Oct. 18, 2021, 8:01 AM

Too little attention has been paid to the most vulnerable casualties of mass incarceration in America—our children.

In the late 1980s states began passing laws making it easier to transfer children into the adult criminal legal system, which exposed them to the same harsh mandatory minimum sentences and mandatory sentencing enhancements as adults. This practice eventually caught the attention of our nation’s highest court when defense attorneys began challenging extreme punishments like the death penalty and life without parole sentences for youth.

Between 2005 and 2016, the U.S. Supreme Court issued rulings that found the imposition of such sentences on children to be a violation of the Eighth Amendment’s ban on cruel and unusual punishments. These decisions have been rightly heralded as watershed moments for the advancement of children’s rights in the U.S.

Few people realize, however, that because every state in the nation and the federal government allow children to be tried as adults, every single criminal case the Supreme Court takes up necessarily implicates children’s rights.

Complexities of the ‘Different Occasions’ Standard

On Oct. 4, the court heard oral argument in Wooden v.
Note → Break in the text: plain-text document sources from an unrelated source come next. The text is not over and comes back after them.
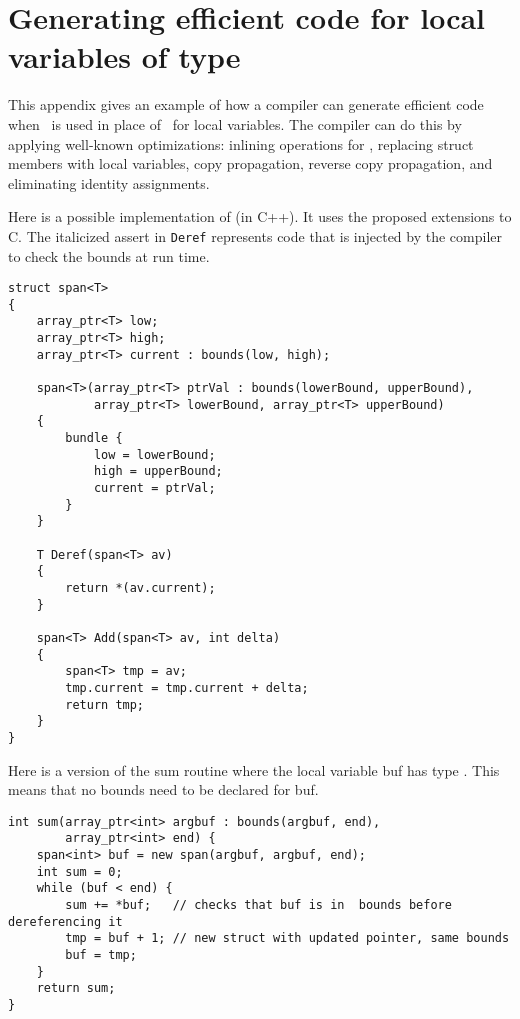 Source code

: 
\chapter{Generating efficient code for local variables of type \spanptr}

This appendix gives an example of how a compiler can generate efficient
code when \spanptr\ is used in place of \arrayptr\
for local variables. The compiler can do this by applying well-known
optimizations: inlining operations for \spanptr , replacing
struct members with local variables, copy propagation, reverse copy
propagation, and eliminating identity assignments.

Here is a possible implementation of \spanptrT (in C++). It
uses the proposed extensions to C. The italicized assert in
\texttt{Deref} represents code that is injected by the compiler to check
the bounds at run time.

\begin{verbatim}
struct span<T>
{
    array_ptr<T> low;
    array_ptr<T> high;
    array_ptr<T> current : bounds(low, high);
      
    span<T>(array_ptr<T> ptrVal : bounds(lowerBound, upperBound),
            array_ptr<T> lowerBound, array_ptr<T> upperBound)
    {
        bundle {
            low = lowerBound;
            high = upperBound;
            current = ptrVal;
        }
    }

    T Deref(span<T> av) 
    {
        return *(av.current);
    }

    span<T> Add(span<T> av, int delta) 
    {
        span<T> tmp = av;
        tmp.current = tmp.current + delta;
        return tmp;
    }
}
\end{verbatim}

Here is a version of the sum routine where the local variable buf has
type \spanptr. This means that no bounds need to be declared
for buf.

\begin{verbatim}
int sum(array_ptr<int> argbuf : bounds(argbuf, end), 
        array_ptr<int> end) {
    span<int> buf = new span(argbuf, argbuf, end);
    int sum = 0;
    while (buf < end) {
        sum += *buf;   // checks that buf is in  bounds before dereferencing it        
        tmp = buf + 1; // new struct with updated pointer, same bounds
        buf = tmp;
    }
    return sum;
}
\end{verbatim}


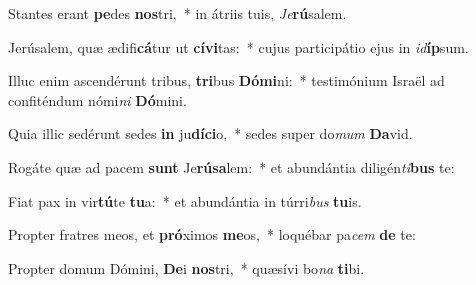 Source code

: \item Stantes erant \textbf{pe}des \textbf{nos}tri,~* in átriis tuis, \textit{Je}\textbf{rú}salem.
\item Jerúsalem, quæ ædifi\textbf{cá}tur ut \textbf{cí}\textbf{vi}tas:~* cujus participátio ejus in \textit{id}\textbf{íp}sum.
\item Illuc enim ascendérunt tribus, \textbf{tri}bus \textbf{Dó}\textbf{mi}ni:~* testimónium Israël ad confiténdum nómi\textit{ni} \textbf{Dó}mini.
\item Quia illic sedérunt sedes \textbf{in} ju\textbf{dí}\textbf{ci}o,~* sedes super do\textit{mum} \textbf{Da}vid.
\item Rogáte quæ ad pacem \textbf{sunt} Je\textbf{rú}\textbf{sa}lem:~* et abundántia diligén\textit{ti}\textbf{bus} te:
\item Fiat pax in vir\textbf{tú}te \textbf{tu}a:~* et abundántia in túrri\textit{bus} \textbf{tu}is.
\item Propter fratres meos, et \textbf{pró}ximos \textbf{me}os,~* loquébar pa\textit{cem} \textbf{de} te:
\item Propter domum Dómini, \textbf{De}i \textbf{nos}tri,~* quæsívi bo\textit{na} \textbf{ti}bi.

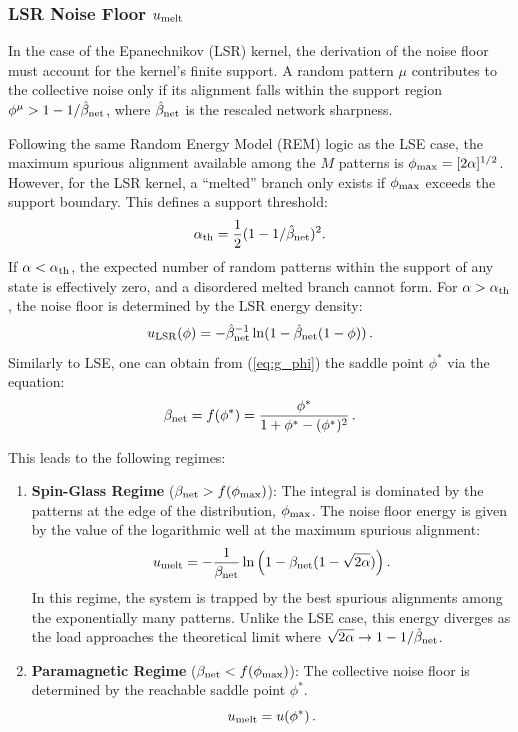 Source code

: \documentclass{article}
\theoremstyle{plain}
\theoremstyle{definition}
\theoremstyle{remark}
\begin{document}
\subsubsection{LSR Noise Floor $u_{\rm melt}$}

In the case of the Epanechnikov (LSR) kernel, the derivation of the noise floor must account for the kernel's finite support. A random pattern $\mu$ contributes to the collective noise only if its alignment falls within the support region $\phi^\mu > 1 - 1/\hat\beta_{\rm net}$, where $\hat\beta_{\rm net}$ is the rescaled network sharpness.

Following the same Random Energy Model (REM) logic as the LSE case, the maximum spurious alignment available among the $M$ patterns is $\phi_{\rm max} = [2\alpha]^{1/2}$. However, for the LSR kernel, a ``melted'' branch only exists if $\phi_{\rm max}$ exceeds the support boundary. This defines a support threshold:
\begin{equation}
    \alpha_{\rm th} = \frac{1}{2} (1 - 1/\hat\beta_{\rm net})^2 .
    \label{eq:alpha_th}
\end{equation}
If $\alpha < \alpha_{\rm th}$, the expected number of random patterns within the support of any state is effectively zero, and a disordered melted branch cannot form. For $\alpha > \alpha_{\rm th}$, the noise floor is determined by the LSR energy density:
\begin{equation}
    u_{\rm LSR}(\phi) = -\hat\beta_{\rm net}^{-1} \ln ( 1 - \hat\beta_{\rm net}(1 - \phi) )\,.
\end{equation}
Similarly to LSE, one can obtain from (\ref{eq:g_phi}) the saddle point $\phi^*$ via the equation:
\begin{equation}
    \beta_{\rm net} = f(\phi^*) = \frac{\phi^*}{1 + \phi^* - (\phi^*)^2}\,.
\end{equation}

This leads to the following regimes:
\begin{enumerate}
    \item \textbf{Spin-Glass Regime} ($\beta_{\rm net} > f(\phi_{\rm max})$): 
    The integral is dominated by the patterns at the edge of the distribution, $\phi_{\rm max}$. The noise floor energy is given by the value of the logarithmic well at the maximum spurious alignment:
    \begin{equation}
        u_{\rm melt} = -\frac{1}{\beta_{\rm net}} \ln \left( 1 - \beta_{\rm net} (1 - \sqrt{2\alpha}) \right).
    \end{equation}
    In this regime, the system is trapped by the best spurious alignments among the exponentially many patterns. Unlike the LSE case, this energy diverges as the load approaches the theoretical limit where $\sqrt{2\alpha} \to 1 - 1/\hat\beta_{\rm net}$.
    
    \item \textbf{Paramagnetic Regime} ($\beta_{\rm net} < f(\phi_{\rm max})$): 
    The collective noise floor is determined by the reachable saddle point $\phi^*$. 
    \begin{equation}
        u_{\rm melt} = u(\phi^*)\,.
    \end{equation}
    
\end{enumerate}
\end{document}
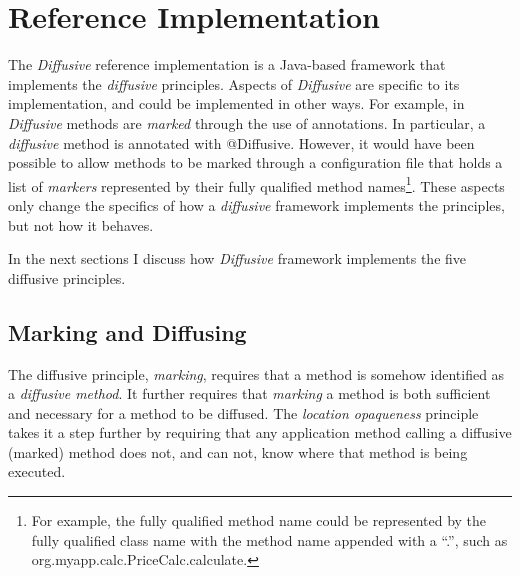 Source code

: \documentclass[11pt]{article}
\begin{document}
%
%
\section{Reference Implementation\label{sec:reference_implementation}}
The \emph{Diffusive} reference implementation is a Java-based framework that implements the \emph{diffusive} principles. Aspects of \emph{Diffusive} are specific to its implementation, and could be implemented in other ways. For example, in \emph{Diffusive} methods are \emph{marked} through the use of annotations. In particular, a \emph{diffusive} method is annotated with \textsf{@Diffusive}. However, it would have been possible to allow methods to be marked through a configuration file that holds a list of \emph{markers} represented by their fully qualified method names\footnote{For example, the fully qualified method name could be represented by the fully qualified class name with the method name appended with a ``.'', such as \textsf{org.myapp.calc.PriceCalc.calculate}.}. These aspects only change the specifics of how a \emph{diffusive} framework implements the principles, but not how it behaves.

In the next sections I discuss how \emph{Diffusive} framework implements the five diffusive principles.

\subsection{Marking and Diffusing\label{sec:marking_and_diffusing}}
The diffusive principle, \emph{marking}, requires that a method is somehow identified as a \emph{diffusive method}. It further requires that \emph{marking} a method is both sufficient and necessary for a method to be diffused. The \emph{location opaqueness} principle takes it a step further by requiring that any application method calling a diffusive (marked) method does not, and can not, know where that method is being executed.

\end{document}

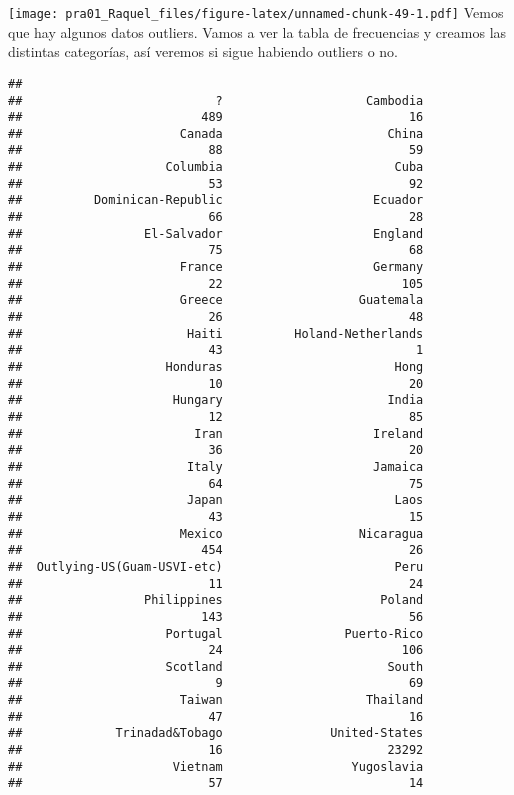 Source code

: \documentclass[]{article}
\newenvironment{Shaded}{\begin{snugshade}}{\end{snugshade}}
\newcommand{\DataTypeTok}[1]{\textcolor[rgb]{0.87,0.87,0.75}{#1}}
\newcommand{\KeywordTok}[1]{\textcolor[rgb]{0.94,0.87,0.69}{#1}}
\newcommand{\NormalTok}[1]{\textcolor[rgb]{0.80,0.80,0.80}{#1}}
\newcommand{\OperatorTok}[1]{\textcolor[rgb]{0.94,0.94,0.82}{#1}}
\newcommand{\StringTok}[1]{\textcolor[rgb]{0.80,0.58,0.58}{#1}}
\begin{document}
\texttt{[image: pra01\_Raquel\_files/figure-latex/unnamed-chunk-49-1.pdf]}
Vemos que hay algunos datos outliers. Vamos a ver la tabla de
frecuencias y creamos las distintas categorías, así veremos si sigue
habiendo outliers o no.

\begin{Shaded}
\end{Shaded}

\begin{verbatim}
## 
##                           ?                    Cambodia 
##                         489                          16 
##                      Canada                       China 
##                          88                          59 
##                    Columbia                        Cuba 
##                          53                          92 
##          Dominican-Republic                     Ecuador 
##                          66                          28 
##                 El-Salvador                     England 
##                          75                          68 
##                      France                     Germany 
##                          22                         105 
##                      Greece                   Guatemala 
##                          26                          48 
##                       Haiti          Holand-Netherlands 
##                          43                           1 
##                    Honduras                        Hong 
##                          10                          20 
##                     Hungary                       India 
##                          12                          85 
##                        Iran                     Ireland 
##                          36                          20 
##                       Italy                     Jamaica 
##                          64                          75 
##                       Japan                        Laos 
##                          43                          15 
##                      Mexico                   Nicaragua 
##                         454                          26 
##  Outlying-US(Guam-USVI-etc)                        Peru 
##                          11                          24 
##                 Philippines                      Poland 
##                         143                          56 
##                    Portugal                 Puerto-Rico 
##                          24                         106 
##                    Scotland                       South 
##                           9                          69 
##                      Taiwan                    Thailand 
##                          47                          16 
##             Trinadad&Tobago               United-States 
##                          16                       23292 
##                     Vietnam                  Yugoslavia 
##                          57                          14
\end{verbatim}
\end{document}
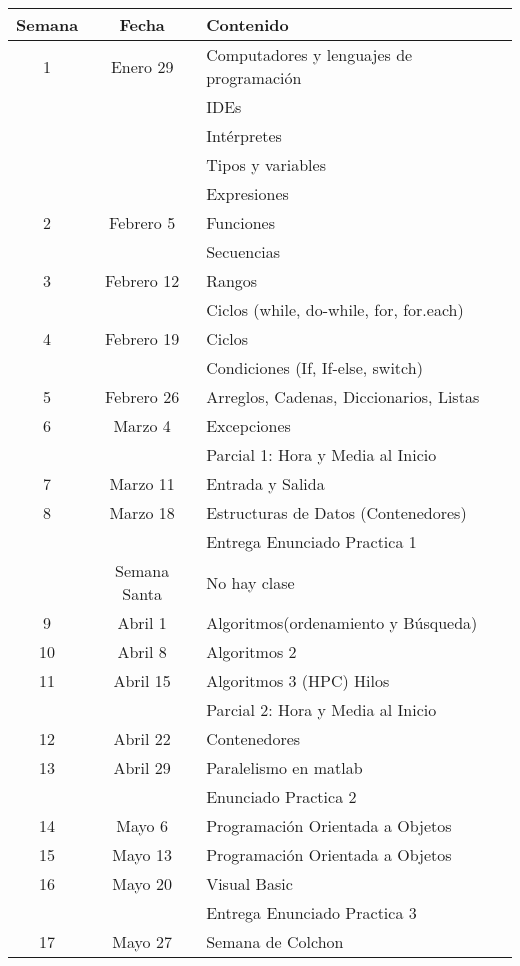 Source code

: \begin{tabular}{|c|c|l|}
	\hline
		Semana & Fecha & Contenido 											\\
	\hline
		 1 	& Enero 29 	& Computadores y lenguajes de programación 			\\
			& 	& IDEs 														\\
			& 	& Intérpretes 												\\
			& 	& Tipos y variables 										\\
			& 	& Expresiones 												\\ 
	\hline
		2 	& 	Febrero 5 &  Funciones 										\\
			& & Secuencias													\\
	\hline
		3   & 	Febrero 12 & Rangos 										\\
			& & Ciclos (while, do-while, for, for.each)						\\
	\hline
		4   & 	Febrero 19 & 		Ciclos 									\\
  			& &		Condiciones (If,	If-else, 	switch)		 			\\
	\hline
		5   & 	Febrero 26 & 	Arreglos, Cadenas, Diccionarios, Listas 	\\
	\hline
		6  	& Marzo 4  & Excepciones 										\\
			& & \colorbox{red!30}{Parcial 1:  Hora y Media al Inicio}		\\ 		
	\hline
		7  	& Marzo 11 & 	Entrada y Salida 								\\
	\hline
		8   & 	Marzo 18 & Estructuras de Datos (Contenedores) 				\\
			& & \colorbox{red!30}{Entrega Enunciado Practica 1}				\\
	\hline
		 	& 	Semana Santa & No hay clase 								\\
	\hline
		9   &  Abril 1 & Algoritmos(ordenamiento y Búsqueda) 				\\
	\hline
		10 	&	Abril 8 &	Algoritmos 2  									\\
	\hline
		11  & 	Abril 15   &	Algoritmos 3 (HPC) Hilos 					\\
			& & \colorbox{red!30}{Parcial 2: Hora y Media al Inicio} 		\\
	\hline
		12  & 	Abril 22 & 		Contenedores 								\\
	\hline
		13  & 	Abril 29   &		Paralelismo en matlab  					\\
			& &	\colorbox{red!30}{Enunciado Practica 2} 					\\
	\hline
		14  & 	Mayo 6  & 		Programación Orientada a 		Objetos 	\\
	\hline
		15  & 	Mayo 13 & 		Programación Orientada a Objetos 			\\
	\hline
		16  & 	Mayo 20  & 		Visual Basic	 							\\
			& & \colorbox{red!30}{Entrega Enunciado Practica 3}				\\
	\hline
		17 	& 	Mayo 27  & 		Semana de Colchon	 						\\
	\hline
	
\end{tabular} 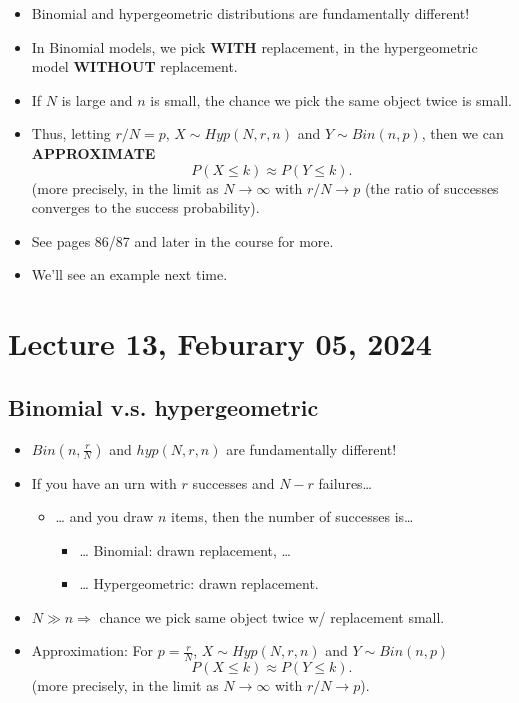 \documentclass[
]{book}
\providecommand{\tightlist}{%
  \setlength{\itemsep}{0pt}\setlength{\parskip}{0pt}}
\theoremstyle{definition}
\theoremstyle{definition}
\theoremstyle{definition}
\theoremstyle{definition}
\theoremstyle{remark}
\begin{document}
\begin{itemize}
\tightlist
\item
  Binomial and hypergeometric distributions are fundamentally different!
\item
  In Binomial models, we pick \textbf{WITH} replacement, in the hypergeometric model \textbf{WITHOUT} replacement.
\item
  If \(N\) is large and \(n\) is small, the chance we pick the same object twice is small.
\item
  Thus, letting \(r/N=p\), \(X\sim Hyp(N,r,n)\) and \(Y\sim Bin(n,p)\), then we can \textbf{APPROXIMATE}
  \[ P(X \leq k) \approx P(Y\leq k).\]
  (more precisely, in the limit as \(N\rightarrow\infty\) with \(r/N\rightarrow p\) (the ratio of successes converges to the success probability).
\item
  See pages 86/87 and later in the course for more.
\item
  We'll see an example next time.
\end{itemize}

\hypertarget{lecture-13-feburary-05-2024}{%
\chapter{Lecture 13, Feburary 05, 2024}\label{lecture-13-feburary-05-2024}}

\hypertarget{binomial-v.s.-hypergeometric}{%
\section{Binomial v.s. hypergeometric}\label{binomial-v.s.-hypergeometric}}

\begin{itemize}
\tightlist
\item
  \(Bin(n,\frac{r}{N})\) and \(hyp(N,r,n)\) are fundamentally different!
\item
  If you have an urn with \(r\) successes and \(N-r\) failures\ldots{}

  \begin{itemize}
  \tightlist
  \item
    \ldots{} and you draw \(n\) items, then the number of successes is\ldots{}

    \begin{itemize}
    \tightlist
    \item
      \ldots{} Binomial: drawn  replacement, \ldots{}
    \item
      \ldots{} Hypergeometric: drawn  replacement.
    \end{itemize}
  \end{itemize}
\item
  \(N\gg n \Rightarrow\) chance we pick same object twice w/ replacement small.
\item
  \alert{Approximation:} For \(p=\frac{r}{N}\), \(X\sim Hyp(N,r,n)\) and \(Y\sim Bin(n,p)\)
  \[ P(X \leq k) \approx P(Y\leq k).\]
  (more precisely, in the limit as \(N\rightarrow\infty\) with \(r/N\rightarrow p\)).
\end{itemize}
\end{document}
United States, a case addressing the mandatory sentencing enhancement provisions of the Armed Career Criminal Act (ACCA), more colloquially known as a “three strikes law.”

At issue in Wooden is the test used to determine whether previously committed offenses satisfy the statute’s “different occasions” standard. Wooden argued that the Sixth Circuit’s holding that multiple convictions arising from a single criminal opportunity satisfy the standard, is overly expansive and violates the plain meaning of the statute.

In his case, prosecutors stacked multiple charges of burglary against him when he broke into a building that housed multiple storage units. Each unit he burglarized, prosecutors claim, counted as a separate crime under the statute. In other words, there is no attenuation in time needed between one crime and the next in order to be deemed a “career criminal” under the statute.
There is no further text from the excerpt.